Le véritable point de départ du livre de Marie Balmary « Le moine et la psychanalyste », c’est la mort. Celle que Ruth, la psychanalyste, vient de rencontrer, lors de :
« … l’un de ces moments où, dans une vie, la vie doit s’arrêter ou bien reprendre autrement. Après une maladie mal déterminée dont les graves complications cardiaques l’avaient mise en danger et conduite à l’hôpital, … »
C’est la profonde relation d’amitié de Noémie pour Ruth, et leur commune liberté de parole moins à propos de la mort en général que de leur propre mort …
« Que l’homme soit mortel, mais que son désir l’emmène au-delà de cette condition, ils [les collègues de Ruth] ne le reçoivent pas. Il me semble qu’à leurs yeux, un tel désir est interdit à l’adulte conscient. Ils pensent digne d’accepter stoïquement – comme Freud – l’absurde d’une condition où l’homme n’est qu’un animal qui doit, primo ne pas se vanter d’être plus qu’un animal, secundo accepter comme un grand de n’être que ça, et tertio, attendre sans se plaindre l’arrivée du néant qu’on hâtera s’il tarde à venir. Alors que toi, même si tu te méfies de toute croyance, tu ne t’es jamais contenté de cette misère. »
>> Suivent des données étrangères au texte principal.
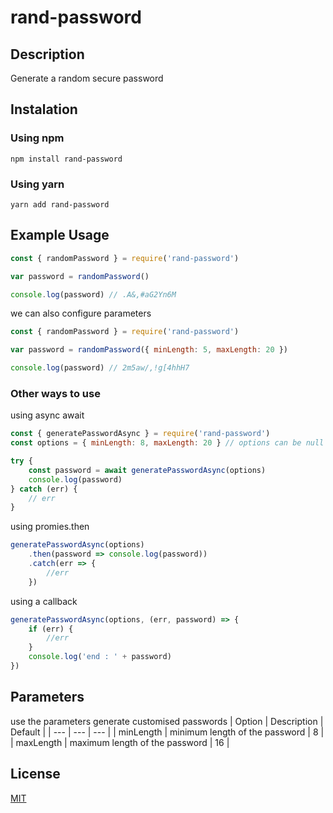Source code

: ﻿# rand-password
   
## Description
Generate a random secure password  
  
## Instalation
### Using npm
 ```
npm install rand-password
```
### Using yarn
```
yarn add rand-password
```
   
## Example Usage
```js
const { randomPassword } = require('rand-password')

var password = randomPassword()

console.log(password) // .A&,#aG2Yn6M
```
we can also configure parameters  
```js
const { randomPassword } = require('rand-password')

var password = randomPassword({ minLength: 5, maxLength: 20 })

console.log(password) // 2m5aw/,!g[4hhH7
```
### Other ways to use
using async await
```js
const { generatePasswordAsync } = require('rand-password')
const options = { minLength: 8, maxLength: 20 } // options can be null as default

try {
    const password = await generatePasswordAsync(options)
    console.log(password)
} catch (err) {
    // err
}
```
using promies.then
```js
generatePasswordAsync(options)
    .then(password => console.log(password))
    .catch(err => {
        //err
    })
```
using a callback
```js
generatePasswordAsync(options, (err, password) => {
    if (err) {
        //err
    }
    console.log('end : ' + password)
})
```
## Parameters
use the parameters generate customised passwords
| Option | Description | Default |
| --- | --- | --- |
| minLength | minimum length of the password | 8 |
| maxLength | maximum length of the password | 16 |
  
## License

[MIT](LICENSE)
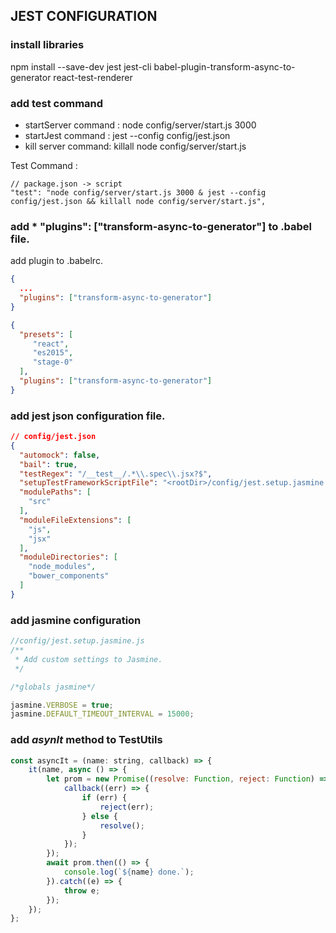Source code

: ## JEST CONFIGURATION

### install libraries

npm install --save-dev jest jest-cli babel-plugin-transform-async-to-generator react-test-renderer


### add test command

- startServer command : node config/server/start.js 3000
- startJest command : jest --config config/jest.json
- kill server command: killall node config/server/start.js

Test Command : 

```
// package.json -> script
"test": "node config/server/start.js 3000 & jest --config config/jest.json && killall node config/server/start.js",
```

### add *  "plugins": ["transform-async-to-generator"] to **.babel** file.

add plugin to .babelrc.

```json
{
  ...
  "plugins": ["transform-async-to-generator"]
}
```

```json
{
  "presets": [
     "react",
     "es2015",
     "stage-0"
  ],
  "plugins": ["transform-async-to-generator"]
}
```


### add jest json configuration file.

```json
// config/jest.json
{
  "automock": false,
  "bail": true,
  "testRegex": "/__test__/.*\\.spec\\.jsx?$",
  "setupTestFrameworkScriptFile": "<rootDir>/config/jest.setup.jasmine.js",
  "modulePaths": [
    "src"
  ],
  "moduleFileExtensions": [
    "js",
    "jsx"
  ],
  "moduleDirectories": [
    "node_modules",
    "bower_components"
  ]
}
```

### add jasmine configuration


```javascript
//config/jest.setup.jasmine.js
/**
 * Add custom settings to Jasmine.
 */

/*globals jasmine*/

jasmine.VERBOSE = true;
jasmine.DEFAULT_TIMEOUT_INTERVAL = 15000;
```

### add *asynIt* method to **TestUtils**


```javascript
const asyncIt = (name: string, callback) => {
    it(name, async () => {
        let prom = new Promise((resolve: Function, reject: Function) => {
            callback((err) => {
                if (err) {
                    reject(err);
                } else {
                    resolve();
                }
            });
        });
        await prom.then(() => {
            console.log(`${name} done.`);
        }).catch((e) => {
            throw e;
        });
    });
};
```

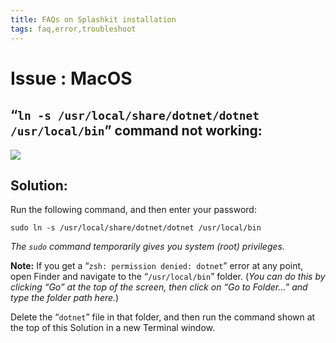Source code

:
 ```yaml
---
title: FAQs on Splashkit installation
tags: faq,error,troubleshoot
---
```


<h1> Issue : MacOS </h1>

## “`ln -s /usr/local/share/dotnet/dotnet /usr/local/bin`” command not working:

![](https://i.imgur.com/MJgfrXW.png)

## Solution:

Run the following command, and then enter your password:

```shell
sudo ln -s /usr/local/share/dotnet/dotnet /usr/local/bin
```

_The `sudo` command temporarily gives you system (root) privileges._

**Note:** If you get a “`zsh: permission denied: dotnet`” error at any point, open Finder and
navigate to the “`/usr/local/bin`” folder. (_You can do this by clicking “Go” at the top of the
screen, then click on “Go to Folder…” and type the folder path here._)

Delete the “`dotnet`” file in that folder, and then run the command shown at the top of this
Solution in a new Terminal window.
… qui engage Noémie à faire advenir la rencontre avec Simon, le moine,
« un interlocuteur dans cette dimension que toi [Ruth], tu ne méprisais plus : celle de la vie qui veut passer la mort. »
La suite est à lire, relire … Ce livre constitue une excellente introduction à toute l’œuvre de Marie Balmary.
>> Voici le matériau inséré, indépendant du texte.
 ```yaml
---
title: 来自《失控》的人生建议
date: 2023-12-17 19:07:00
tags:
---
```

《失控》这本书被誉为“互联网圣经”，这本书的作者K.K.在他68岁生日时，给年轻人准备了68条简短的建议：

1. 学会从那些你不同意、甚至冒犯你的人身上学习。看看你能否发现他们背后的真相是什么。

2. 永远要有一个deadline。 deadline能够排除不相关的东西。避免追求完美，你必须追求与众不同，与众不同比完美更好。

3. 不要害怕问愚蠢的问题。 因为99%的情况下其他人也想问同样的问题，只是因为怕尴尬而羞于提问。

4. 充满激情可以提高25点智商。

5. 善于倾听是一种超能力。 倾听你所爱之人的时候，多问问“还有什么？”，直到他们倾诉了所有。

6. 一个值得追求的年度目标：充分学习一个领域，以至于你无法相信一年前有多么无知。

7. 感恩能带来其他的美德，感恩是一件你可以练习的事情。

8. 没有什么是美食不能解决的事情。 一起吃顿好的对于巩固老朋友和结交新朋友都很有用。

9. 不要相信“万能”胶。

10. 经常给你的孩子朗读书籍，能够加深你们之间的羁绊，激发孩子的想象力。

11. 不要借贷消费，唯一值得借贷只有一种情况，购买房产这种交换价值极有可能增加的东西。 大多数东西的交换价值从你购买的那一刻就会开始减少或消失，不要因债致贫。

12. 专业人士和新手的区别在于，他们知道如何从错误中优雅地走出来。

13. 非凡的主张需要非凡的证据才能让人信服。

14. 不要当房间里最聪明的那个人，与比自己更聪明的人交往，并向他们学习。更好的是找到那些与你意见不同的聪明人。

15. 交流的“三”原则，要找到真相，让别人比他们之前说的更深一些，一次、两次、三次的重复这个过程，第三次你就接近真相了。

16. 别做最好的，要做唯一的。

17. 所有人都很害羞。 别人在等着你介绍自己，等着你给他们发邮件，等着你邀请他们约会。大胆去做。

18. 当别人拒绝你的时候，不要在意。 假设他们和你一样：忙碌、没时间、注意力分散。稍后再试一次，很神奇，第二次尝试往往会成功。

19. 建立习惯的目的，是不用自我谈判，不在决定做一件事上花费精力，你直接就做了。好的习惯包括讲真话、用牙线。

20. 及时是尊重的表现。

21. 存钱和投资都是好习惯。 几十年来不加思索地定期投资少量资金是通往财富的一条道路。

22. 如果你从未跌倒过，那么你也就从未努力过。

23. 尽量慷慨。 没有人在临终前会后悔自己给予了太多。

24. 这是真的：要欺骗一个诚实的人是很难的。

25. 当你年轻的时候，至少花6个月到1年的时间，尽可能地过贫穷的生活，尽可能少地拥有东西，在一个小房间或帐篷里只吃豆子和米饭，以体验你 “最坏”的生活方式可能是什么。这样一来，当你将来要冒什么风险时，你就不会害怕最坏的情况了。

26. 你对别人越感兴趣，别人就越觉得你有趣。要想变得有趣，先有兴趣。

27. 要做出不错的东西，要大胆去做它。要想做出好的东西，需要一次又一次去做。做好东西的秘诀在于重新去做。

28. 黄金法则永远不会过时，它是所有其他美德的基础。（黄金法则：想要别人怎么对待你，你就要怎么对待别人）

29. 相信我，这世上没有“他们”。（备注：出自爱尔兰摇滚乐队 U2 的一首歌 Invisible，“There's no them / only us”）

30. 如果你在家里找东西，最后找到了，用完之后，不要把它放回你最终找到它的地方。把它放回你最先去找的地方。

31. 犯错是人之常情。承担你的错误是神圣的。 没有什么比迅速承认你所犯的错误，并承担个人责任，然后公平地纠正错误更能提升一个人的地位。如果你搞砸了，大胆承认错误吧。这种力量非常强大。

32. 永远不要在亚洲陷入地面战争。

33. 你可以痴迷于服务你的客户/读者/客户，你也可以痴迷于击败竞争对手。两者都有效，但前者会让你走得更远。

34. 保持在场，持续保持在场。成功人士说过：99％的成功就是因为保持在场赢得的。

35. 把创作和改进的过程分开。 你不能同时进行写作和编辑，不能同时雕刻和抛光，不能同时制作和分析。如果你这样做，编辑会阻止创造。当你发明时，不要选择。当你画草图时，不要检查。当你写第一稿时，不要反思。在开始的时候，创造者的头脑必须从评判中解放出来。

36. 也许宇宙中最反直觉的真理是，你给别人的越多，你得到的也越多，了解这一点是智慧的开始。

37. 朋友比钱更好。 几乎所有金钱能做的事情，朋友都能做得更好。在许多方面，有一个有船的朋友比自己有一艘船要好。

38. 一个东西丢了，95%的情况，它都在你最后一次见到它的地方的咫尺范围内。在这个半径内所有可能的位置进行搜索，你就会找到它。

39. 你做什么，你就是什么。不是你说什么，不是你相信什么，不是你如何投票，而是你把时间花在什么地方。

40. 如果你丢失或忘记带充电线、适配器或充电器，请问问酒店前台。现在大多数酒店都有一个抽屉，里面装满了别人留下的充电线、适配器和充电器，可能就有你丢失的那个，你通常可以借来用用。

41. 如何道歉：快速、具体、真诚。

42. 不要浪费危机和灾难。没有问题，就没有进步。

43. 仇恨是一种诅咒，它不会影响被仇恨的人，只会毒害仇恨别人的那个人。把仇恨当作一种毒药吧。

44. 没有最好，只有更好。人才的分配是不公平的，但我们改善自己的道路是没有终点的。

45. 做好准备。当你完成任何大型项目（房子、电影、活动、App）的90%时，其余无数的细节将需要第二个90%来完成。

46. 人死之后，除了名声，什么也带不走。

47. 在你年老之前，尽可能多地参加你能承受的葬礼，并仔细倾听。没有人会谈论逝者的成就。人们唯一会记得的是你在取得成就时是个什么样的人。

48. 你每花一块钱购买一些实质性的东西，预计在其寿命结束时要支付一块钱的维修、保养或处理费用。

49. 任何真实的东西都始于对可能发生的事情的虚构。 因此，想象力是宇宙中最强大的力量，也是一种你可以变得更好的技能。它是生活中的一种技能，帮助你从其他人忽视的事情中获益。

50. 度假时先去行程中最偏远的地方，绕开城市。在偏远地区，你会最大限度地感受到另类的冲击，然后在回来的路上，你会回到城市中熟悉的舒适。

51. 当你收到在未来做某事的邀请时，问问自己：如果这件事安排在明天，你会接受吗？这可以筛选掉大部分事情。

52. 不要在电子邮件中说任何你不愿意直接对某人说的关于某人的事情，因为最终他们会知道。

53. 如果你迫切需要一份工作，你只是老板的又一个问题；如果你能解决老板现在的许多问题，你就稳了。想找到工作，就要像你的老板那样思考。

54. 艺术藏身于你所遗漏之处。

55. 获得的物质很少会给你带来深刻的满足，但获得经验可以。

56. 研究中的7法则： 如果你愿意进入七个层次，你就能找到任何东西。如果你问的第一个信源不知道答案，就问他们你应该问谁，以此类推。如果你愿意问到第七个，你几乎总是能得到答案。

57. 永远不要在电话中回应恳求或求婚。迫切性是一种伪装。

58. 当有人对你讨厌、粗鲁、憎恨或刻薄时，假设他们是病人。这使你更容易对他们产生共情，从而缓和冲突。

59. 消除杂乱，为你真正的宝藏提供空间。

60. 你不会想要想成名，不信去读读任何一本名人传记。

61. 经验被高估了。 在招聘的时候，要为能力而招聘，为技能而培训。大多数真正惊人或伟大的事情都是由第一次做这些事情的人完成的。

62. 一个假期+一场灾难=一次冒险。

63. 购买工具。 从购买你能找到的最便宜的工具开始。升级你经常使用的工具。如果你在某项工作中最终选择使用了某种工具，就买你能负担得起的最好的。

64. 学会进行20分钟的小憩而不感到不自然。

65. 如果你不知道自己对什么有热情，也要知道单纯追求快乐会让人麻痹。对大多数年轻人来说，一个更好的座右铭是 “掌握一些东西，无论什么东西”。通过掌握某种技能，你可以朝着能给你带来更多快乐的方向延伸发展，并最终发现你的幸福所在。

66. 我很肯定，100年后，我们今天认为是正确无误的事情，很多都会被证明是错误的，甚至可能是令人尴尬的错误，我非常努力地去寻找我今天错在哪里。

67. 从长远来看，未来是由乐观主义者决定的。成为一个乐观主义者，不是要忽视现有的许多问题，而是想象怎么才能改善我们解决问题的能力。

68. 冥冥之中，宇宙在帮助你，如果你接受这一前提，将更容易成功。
Vous sentez-vous vitalement concerné par cette dimension de « la vie qui veut passer la mort » ? Auquel cas on peut considérer qu’existe en vous ce que les bouddhistes appellent « l’esprit d’Éveil » (Bodhicitta) & les chrétiens le désir du Salut .
« L’aspiration à la plénitude » est donc désormais bel et bien présente. Il ne reste plus qu’à mettre en œuvre un réel « engagement vers la plénitude », afin de parvenir à la réaliser … pleinement !
En plus d’une lecture soigneuse de Marie Balmary, la Vision du Soi selon Douglas Harding peut alors considérablement vous aider.
Elle permet de Voir – simplement, concrètement, joyeusement – que Ce Que nous sommes, tous, le « Je Suis » central du dessin ci-dessous – l’espace d’accueil illimité & inconditionnel – n’est jamais né, n’a jamais été composé … et qu’il n’est donc en aucun cas concerné par la mort. Celle-ci s’applique seulement au corps & mental périphérique.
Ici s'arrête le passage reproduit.